Browning’s letters display a very familiar struggle between her own ambition and commitment to her work and her love and ambition for her husband. In a way, she wants her husband to be more successful, to be the better writer.

Therefore, without a complete understanding of the “framework of the female subculture”, we are bound to misunderstand and misread the themes and structures of women’s literature. We might also be unable to establish important connections within a tradition.

Section IX: The pain of feminist awakening

Image of Florence Nightingale

Florence Nightingale, in a passage from her essay ' Cassandra ' in ' The Cause: A History of the Women's Movement in Great Britain ', considers the pain and discomfort of feminist awakening as its very essence and causes progress and guarantee of free will. She protests against the complacent lives of middle class Victorian women and states:

“ Give us back our suffering, we cry to Heaven in our hearts--suffering rather than indifferentism--for out of suffering may come the cure. Better to have pain than paralysis: A hundred struggle and drown in the breakers. One discovers a new world .” (p. 398)

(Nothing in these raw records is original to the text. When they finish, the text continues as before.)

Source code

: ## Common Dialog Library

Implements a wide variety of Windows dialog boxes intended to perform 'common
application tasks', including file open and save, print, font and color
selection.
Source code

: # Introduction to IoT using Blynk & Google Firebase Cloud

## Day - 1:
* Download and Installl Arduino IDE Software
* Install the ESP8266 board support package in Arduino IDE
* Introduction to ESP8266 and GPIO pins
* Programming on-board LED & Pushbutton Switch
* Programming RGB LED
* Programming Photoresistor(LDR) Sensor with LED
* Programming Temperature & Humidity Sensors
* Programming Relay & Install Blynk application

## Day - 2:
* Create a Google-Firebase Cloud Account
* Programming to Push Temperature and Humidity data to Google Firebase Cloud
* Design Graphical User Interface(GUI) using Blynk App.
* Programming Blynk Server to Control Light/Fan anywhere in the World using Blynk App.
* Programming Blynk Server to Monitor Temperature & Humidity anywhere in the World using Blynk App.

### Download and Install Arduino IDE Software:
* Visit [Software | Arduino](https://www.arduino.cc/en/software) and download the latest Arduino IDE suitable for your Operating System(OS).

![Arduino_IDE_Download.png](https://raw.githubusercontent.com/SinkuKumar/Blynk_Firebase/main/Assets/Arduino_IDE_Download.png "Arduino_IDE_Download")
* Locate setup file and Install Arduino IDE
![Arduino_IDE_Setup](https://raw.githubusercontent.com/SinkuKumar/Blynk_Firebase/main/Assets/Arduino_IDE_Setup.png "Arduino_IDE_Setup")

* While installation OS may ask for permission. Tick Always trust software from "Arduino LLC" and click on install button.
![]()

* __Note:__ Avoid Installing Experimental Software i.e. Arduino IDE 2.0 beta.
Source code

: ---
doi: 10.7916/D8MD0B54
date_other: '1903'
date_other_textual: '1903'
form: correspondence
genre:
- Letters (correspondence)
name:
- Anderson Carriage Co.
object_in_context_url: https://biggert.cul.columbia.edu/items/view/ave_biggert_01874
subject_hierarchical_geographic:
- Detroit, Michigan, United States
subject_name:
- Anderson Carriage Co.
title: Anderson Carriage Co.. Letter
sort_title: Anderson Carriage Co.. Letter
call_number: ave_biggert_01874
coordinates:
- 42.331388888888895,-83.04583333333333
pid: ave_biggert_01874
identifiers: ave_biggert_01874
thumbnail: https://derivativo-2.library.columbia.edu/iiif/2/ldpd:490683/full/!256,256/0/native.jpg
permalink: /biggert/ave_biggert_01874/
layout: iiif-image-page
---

Waking up from the pleasant and comfortable sleep of the Victorian womanhood was naturally painful. As evident in the works of George Eliot, Edith Wharton, Kate Chopin, and Olive Schreiner, women wake to a world where they cannot become what they aspire to be, and rather than struggling, they die. Female suffering is consumed by both men and women as a literary commodity. The fulfilment in the plots of many significant novels such as ‘ The Mill on the Floss ’, ‘ The Story of an African Farm ’, and ‘ The House of Mirth ’ occurs when a male mourner visits the grave of a heroine.

Image of Rebecca West

Even for Dame Rebecca West in ' And They All Lived Unhappily Ever After ' (1974), misery and unhappiness are still a central theme of contemporary fiction by English women. For instance, in ‘ Down Among the Women’ and ‘Female Friends ’ by Fay Weldon, suicide by the heroine becomes like a domestic accomplishment. Similarly, ‘ The Driver’s Seat ’ by Muriel Spark is a desperate attempt of the heroine “to hunt down a woman-hating psychopath and persuade him to murder her”. The protagonist, Lise, selects the dress she wanted to be murdered in, patiently pursues her assassin and gives him the knife. Through this, Spark provides us with significant feminine wisdom: “that a woman creates her identity by choosing her clothes, that she creates her history by choosing her man.” She further questions if the woman’s only form of self-assertion is to select her destroyer, and whether it is the man or the woman who is in the driver’s seat. If we assume the violence of these self-destructive novels as neurotic expressions of some personal pathology, we would be ignoring the possibility that these worlds and circumstances might be true. We might be ignoring according to Annette Kolodny:

“...the possibility that the worlds they inhabit may in fact be real, or true, and for them the only worlds available, and further, to deny the possibility that their apparently “odd” or unusual responses may in fact be justifiable or even necessary.”

Showalter emphasizes that women’s literature should rise above death, suffering, madness, and compromises. However she asserts that initial suffering is inevitable to discover a new world and life. Some recent literature by women has begun to place the transformational pain to history. Adrienne Rich is one such female writers whose writings explore the will to change. Her book ‘ Of Woman Born: Motherhood as Experience and Institution ’ challenges and questions the rejection and alienation of the mothers by their daughters due to patriarchy. The literature in the past have commonly dealt with the fear of becoming one’s own mother or “matrophobia”. Hatred towards her mother was like a feminist enlightenment for a woman. However, women’s literature of the 1970s, attempts to recover from matrophobia like in ‘ Surfacing ’ by Margaret Atwood, and ' Kinflicks ' by Lisa Alther. Just like the death of the father used to be a significant event in a male protagonist’s life, a mother’s death in the life of a female protagonist is now treated with the same gravity and profundity in female literature. Studying these changes and awakenings and new mythologies of female culture are one of the major tasks of gynocriticism.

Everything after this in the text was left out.